American executives. She suggested that John accompany

them on the trip, since he could explain his designs better

than Craven. Beaumont Company wanted his designs, and

John wanted to be sure that he wanted to divulged those

secrets to the company. The matter would be discussed and

any agreements drawn up in a legal contract.

"You may have a business head on you after all," her father

said at her suggestion about John. He'd meant that as praise,

so she smiled and thanked him.

Although he and others often complimented her on having

inherited her mother's beauty, Lydia thought her looks

paled in comparison with her mother's loveliness and grace.

She'd inherited her father's ambition and strong-mindedness

rather than her mother's submissive attitudes, but he never

acknowledged this. He did, however, occasionally admonish

her to behave in a more ladylike fashion.

Her father and Craven cultivated identical goals. One was

ensuring that Beaumont Railroad Company continued to be

number one in the world. Two was that Lydia become Mrs.

Craven Dowd. And in that order.

At one time she'd felt that marriage to Craven was her destiny.

Her friends proclaimed it her good fortune. To be honest,

however, rather than sitting in the plush coach of a noisy,

smelly, smoke-puffing Beaumont train, she preferred flipping

a switch, watching a little Ancell toy train huff and puff, its

wheels turn, and its engine chug-chug along, as she laughed

delightedly with John.

Hearing footsteps, Lydia took a deep breath. The cold air

in her throat made her feel as though she'd swallowed too

large a bite of the French ice cream served at dinner.

Before feeling his touch on her exposed wrist, she knew

this wasn't John, but Craven. Like many women, she liked

the aroma of his after-dinner cigars, offset by a slight fragrance

of cologne. But she preferred John's light, fresh, faintly musky



Turning her head, she glanced at him. "Where's John?"

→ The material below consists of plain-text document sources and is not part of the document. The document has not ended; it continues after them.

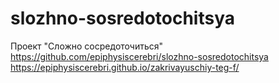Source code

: # slozhno-sosredotochitsya
Проект "Сложно сосредоточиться"
https://github.com/epiphysiscerebri/slozhno-sosredotochitsya
https://epiphysiscerebri.github.io/zakrivayuschiy-teg-f/
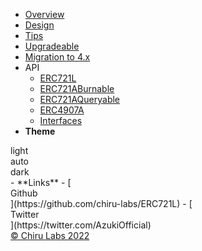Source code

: - [Overview](/)
- [Design](design.md)
- [Tips](tips.md)
- [Upgradeable](upgradeable.md)
- [Migration to 4.x](migration.md)
- API
  - [ERC721L](erc721l.md)
  - [ERC721ABurnable](erc721l-burnable.md)
  - [ERC721AQueryable](erc721l-queryable.md)
  - [ERC4907A](erc4907a.md)
  - [Interfaces](interfaces.md)
- **Theme**
<div id="theme">
<div class="choice" name="light">
	<div class="icon"><i class="icon-sun"></i></div>
	<div class="text">light</div>
</div><div class="choice" name="auto">
	<div class="icon"><i class="icon-eclipse"></i></div>
	<div class="text">auto</div>
</div><div class="choice" name="dark">
	<div class="icon"><i class="icon-moon"></i></div>
	<div class="text">dark</div>
</div></div>
- **Links**
  - [<div class="s0cial"><i class="icon-github-circled"></i>Github</div>](https://github.com/chiru-labs/ERC721L)
  - [<div class="s0cial"><i class="icon-twitter"></i>Twitter</div>](https://twitter.com/AzukiOfficial)
  <div class="copyright"><a href="https://www.chirulabs.com/" target="_blank" title="Chiru Labs">© Chiru Labs 2022</a></div>
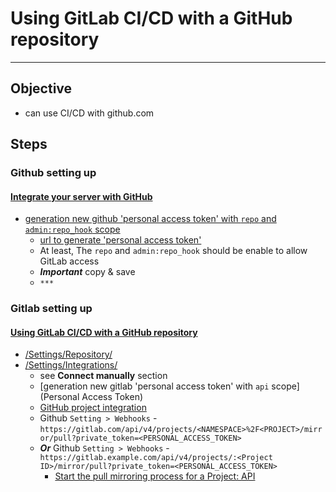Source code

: # Using GitLab CI/CD with a GitHub repository

---

## Objective

- can use CI/CD with github.com

## Steps

### Github setting up

#### [Integrate your server with GitHub](https://docs.gitlab.com/ee/integration/github.html)

- [generation new github 'personal access token' with `repo` and `admin:repo_hook` scope](https://github.com/settings/tokens/new)
  - [url to generate 'personal access token'](https://github.com/settings/tokens/new)
  - At least, The `repo` and `admin:repo_hook` should be enable to allow GitLab access
  - ***Important*** copy & save
  - `***`

### Gitlab setting up

#### [Using GitLab CI/CD with a GitHub repository](https://docs.gitlab.com/ee/ci/ci_cd_for_external_repos/github_integration.html)

- [<project>/Settings/Repository/<Mirror a repository>](https://docs.gitlab.com/ee/workflow/repository_mirroring.html#pulling-from-a-remote-repository)
- [<project>/Settings/Integrations/<Github>](https://docs.gitlab.com/ee/ci/ci_cd_for_external_repos/github_integration.html)
  - see **Connect manually** section
  - [generation new gitlab 'personal access token' with `api` scope](Personal Access Token)
  - [GitHub project integration](https://docs.gitlab.com/ee/user/project/integrations/github.html)
  - Github `Setting > Webhooks` - `https://gitlab.com/api/v4/projects/<NAMESPACE>%2F<PROJECT>/mirror/pull?private_token=<PERSONAL_ACCESS_TOKEN>`
  - ***Or*** Github `Setting > Webhooks` - `https://gitlab.example.com/api/v4/projects/:<Project ID>/mirror/pull?private_token=<PERSONAL_ACCESS_TOKEN>`
    - [Start the pull mirroring process for a Project: API](https://docs.gitlab.com/ee/api/projects.html#start-the-pull-mirroring-process-for-a-project-starter)
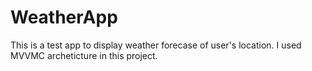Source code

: # WeatherApp

This is a test app to display weather forecase of user's location.
 I used MVVMC archeticture in this project. 
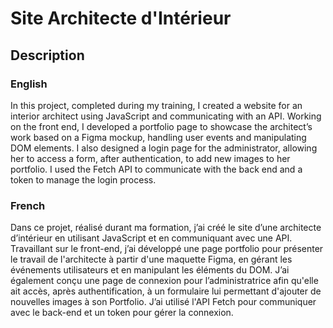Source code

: # Site Architecte d'Intérieur

## Description
### English
In this project, completed during my training, I created a website for an interior architect using JavaScript and communicating with an API. Working on the front end, I developed a portfolio page to showcase the architect’s work based on a Figma mockup, handling user events and manipulating DOM elements. I also designed a login page for the administrator, allowing her to access a form, after authentication, to add new images to her portfolio. I used the Fetch API to communicate with the back end and a token to manage the login process.
### French
Dans ce projet, réalisé durant ma formation, j’ai créé le site d’une architecte d’intérieur en utilisant JavaScript et en communiquant avec une API. Travaillant sur le front-end, j’ai développé une page portfolio pour présenter le travail de l'architecte à partir d'une maquette Figma, en gérant les événements utilisateurs et en manipulant les éléments du DOM. J’ai également conçu une page de connexion pour l’administratrice afin qu'elle ait accès, après authentification, à un formulaire lui permettant d'ajouter de nouvelles images à son Portfolio. J’ai utilisé l'API Fetch pour communiquer avec le back-end et un token pour gérer la connexion.

 
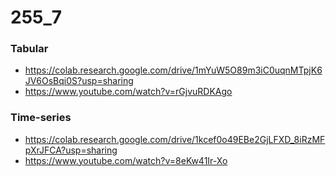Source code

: # 255_7

### Tabular

* https://colab.research.google.com/drive/1mYuW5O89m3iC0uqnMTpjK6JV6OsBqi0S?usp=sharing
* https://www.youtube.com/watch?v=rGjvuRDKAgo


### Time-series

* https://colab.research.google.com/drive/1kcef0o49EBe2GjLFXD_8iRzMFpXrJFCA?usp=sharing
* https://www.youtube.com/watch?v=8eKw41Ir-Xo
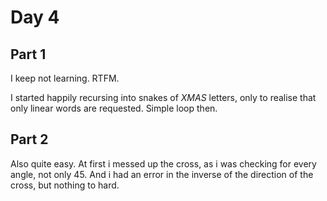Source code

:# Day 4

## Part 1

I keep not learning. RTFM.

I started happily recursing into snakes of _XMAS_ letters, only to realise that only linear words are requested. Simple loop then.

## Part 2

Also quite easy. At first i messed up the cross, as i was checking for every angle, not only 45. And i had an error in the inverse of the direction of the cross, but nothing to hard.
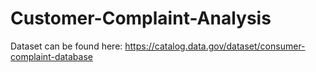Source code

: # Customer-Complaint-Analysis

Dataset can be found here: https://catalog.data.gov/dataset/consumer-complaint-database
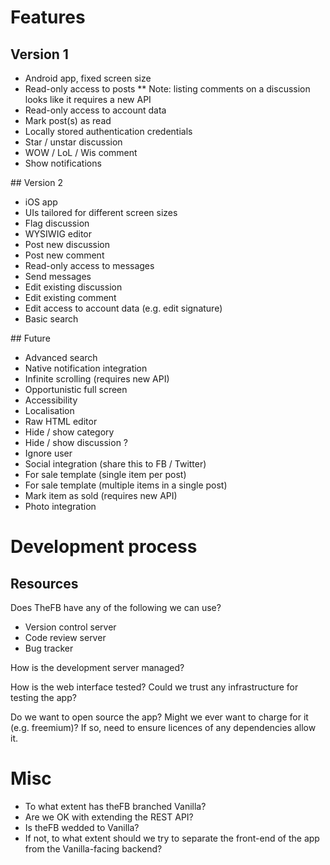 # Features

## Version 1

* Android app, fixed screen size
* Read-only access to posts
** Note: listing comments on a discussion looks like it requires a new API
* Read-only access to account data
* Mark post(s) as read
* Locally stored authentication credentials
* Star / unstar discussion
* WOW / LoL / Wis comment
* Show notifications

## Version 2

* iOS app
* UIs tailored for different screen sizes
* Flag discussion
* WYSIWIG editor
* Post new discussion
* Post new comment
* Read-only access to messages
* Send messages
* Edit existing discussion
* Edit existing comment
* Edit access to account data (e.g. edit signature)
* Basic search

## Future

* Advanced search
* Native notification integration
* Infinite scrolling (requires new API)
* Opportunistic full screen
* Accessibility
* Localisation
* Raw HTML editor
* Hide / show category
* Hide / show discussion ?
* Ignore user
* Social integration (share this to FB / Twitter)
* For sale template (single item per post)
* For sale template (multiple items in a single post)
* Mark item as sold (requires new API)
* Photo integration


# Development process

## Resources

Does TheFB have any of the following we can use?
* Version control server
* Code review server
* Bug tracker

How is the development server managed?

How is the web interface tested?  Could we trust any infrastructure for testing the app?

Do we want to open source the app?
Might we ever want to charge for it (e.g. freemium)?  If so, need to ensure licences of any dependencies allow it.


# Misc

* To what extent has theFB branched Vanilla?
* Are we OK with extending the REST API?
* Is theFB wedded to Vanilla?
* If not, to what extent should we try to separate the front-end of the app from the Vanilla-facing backend?
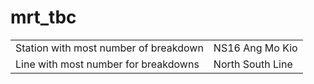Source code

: # mrt_tbc

|   |   |
|:--|:--|
|Station with most number of breakdown|NS16 Ang Mo Kio|120 total breakdowns
Line with most number for breakdowns|North South Line	
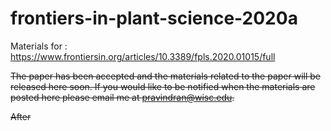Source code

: # frontiers-in-plant-science-2020a
Materials for : https://www.frontiersin.org/articles/10.3389/fpls.2020.01015/full

<s>The paper has been accepted and the materials related to the paper will be released here soon. If you would like to be notified when the materials are posted here please email me at pravindran@wisc.edu.
  
  After
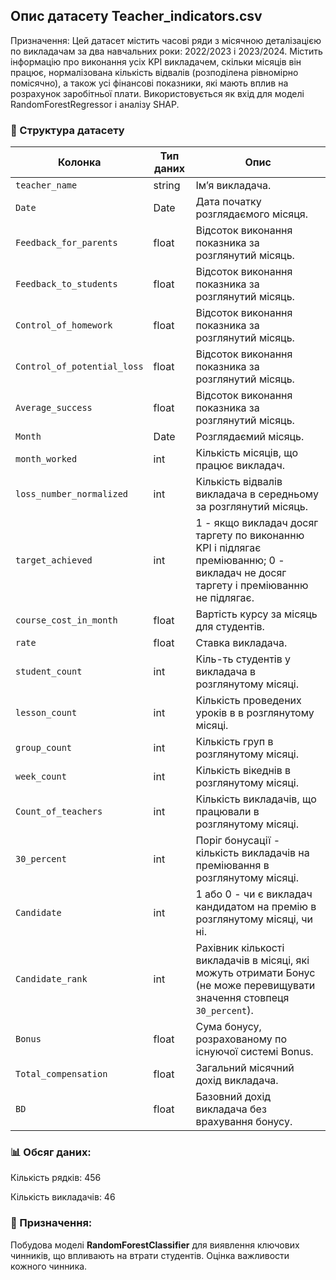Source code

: ## Опис датасету Teacher_indicators.csv

Призначення:
Цей датасет містить часові ряди з місячною деталізацією по викладачам за два навчальних роки: 2022/2023 і 2023/2024. Містить інформацію про виконання усіх KPI викладачем, скільки місяців він працює, нормалізована кількість відвалів (розподілена рівномірно помісячно), а також усі фінансові показники, які мають вплив на розрахунок заробітньої плати. Використовується як вхід для моделі RandomForestRegressor і аналізу SHAP.

### 🧾 Структура датасету

| Колонка                | Тип даних | Опис                                                                 |
|-----------------------|-----------|----------------------------------------------------------------------|
| `teacher_name`        | string    | Ім’я викладача.                                      |
| `Date`        | Date    | Дата початку розглядаємого місяця.                                      |
| `Feedback_for_parents` | float   |Відсоток виконання показника за розглянутий місяць. |
| `Feedback_to_students` | float   |Відсоток виконання показника за розглянутий місяць. |
| `Control_of_homework` | float   |Відсоток виконання показника за розглянутий місяць. |
| `Control_of_potential_loss` | float   |Відсоток виконання показника за розглянутий місяць. |
| `Average_success` | float   |Відсоток виконання показника за розглянутий місяць. |
| `Month`        | Date    | Розглядаємий місяць.                                      |
| `month_worked`        | int    | Кількість місяців, що працює викладач.     |
| `loss_number_normalized` | int | Кількість відвалів викладача в середньому за розглянутий місяць.          |
| `target_achieved` | int | 1 - якщо викладач досяг таргету по виконанню KPI і підлягає преміюванню; 0 - викладач не досяг таргету і преміюванню не підлягає.            |
| `course_cost_in_month`  | float    | Вартість курсу за місяць для студентів.               |
| `rate` | float  | Ставка викладача.                   |
| `student_count` | int | Кіль-ть студентів у викладача в розглянутому місяці.       |
| `lesson_count` | int | Кількість проведених уроків в в розглянутому місяці.       |
| `group_count` | int | Кількість груп в розглянутому місяці.       |
| `week_count` | int | Кількість вікеднів в розглянутому місяці.       |
| `Count_of_teachers` | int | Кількість викладачів, що працювали в розглянутому місяці.       |
| `30_percent` | int | Поріг бонусації - кількість викладачів на преміювання в розглянутому місяці.       |
| `Candidate` | int | 1 або 0 - чи є викладач кандидатом на премію в розглянутому місяці, чи ні.       |
| `Candidate_rank` | int | Рахівник кількості викладачів в місяці, які можуть отримати Бонус (не може перевищувати значення стовпеця `30_percent`).       |
| `Bonus` | float | Сума бонусу, розрахованому по існуючої системі Bonus.       |
| `Total_compensation` | float | Загальний місячний дохід викладача.       |
| `BD` | float | Базовний дохід викладача без врахування бонусу.       |


### 📊 Обсяг даних:

Кількість рядків: 456 

Кількість викладачів: 46

### 📝 Призначення:

Побудова моделі **RandomForestClassifier** для виявлення ключових чинників, що впливають на втрати студентів. Оцінка важливости кожного чинника.
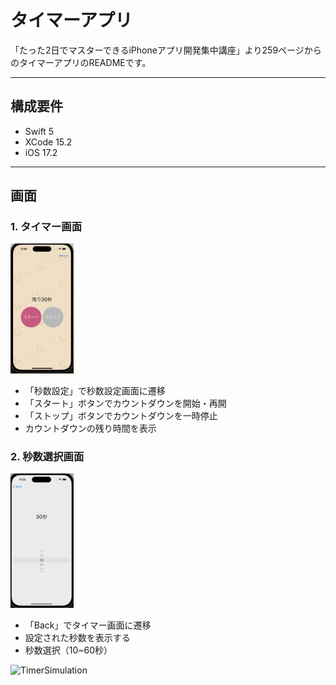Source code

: # タイマーアプリ

「たった2日でマスターできるiPhoneアプリ開発集中講座」より259ページからのタイマーアプリのREADMEです。

---
## 構成要件
* Swift 5
* XCode 15.2
* iOS 17.2

---
## 画面
### 1. タイマー画面
 
<img src="スクリーンショット 2024-04-25 11.08.12.png" width="20%">

* 「秒数設定」で秒数設定画面に遷移
* 「スタート」ボタンでカウントダウンを開始・再開
* 「ストップ」ボタンでカウントダウンを一時停止
* カウントダウンの残り時間を表示

### 2. 秒数選択画面

<img src="スクリーンショット 2024-04-25 11.24.04.png" width="20%">

* 「Back」でタイマー画面に遷移
* 設定された秒数を表示する
* 秒数選択（10~60秒）

![TimerSimulation](https://github.com/Natsukotochobi/MyTimer-Swift/assets/105856391/dfe21383-ca4e-478d-9830-9714ec91d3d5)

Craven's deep breath didn't seem to affect his throat.

Likely, it was heated, as his face had been when she told him

she couldn't see him anymore. "He's sitting at the table." His

eyebrows lifted. "Writing."

"That's what poets do." She glanced beyond his shoulder,

hoping John would appear.

"Lydia, there's something I want to make clear."

Facing the ocean that reflected the star-spangled night, she

was reminded of the spark in Craven's eyes earlier, when he'd

kissed the back of her hand and said she looked lovely. John

had smiled, as if he agreed.

She'd requested they not sit with other passengers this

night, but at a smaller, more intimate table. She'd planned to

tell John after Craven left. But then she'd experienced that

queasiness. She felt it now.

"I want you to know," Craven said. "I understand why you

wanted to take this trip."

He couldn't.

He mustn't. John would be ruined and in the process they

both would face a worse fate than if she'd stayed in London.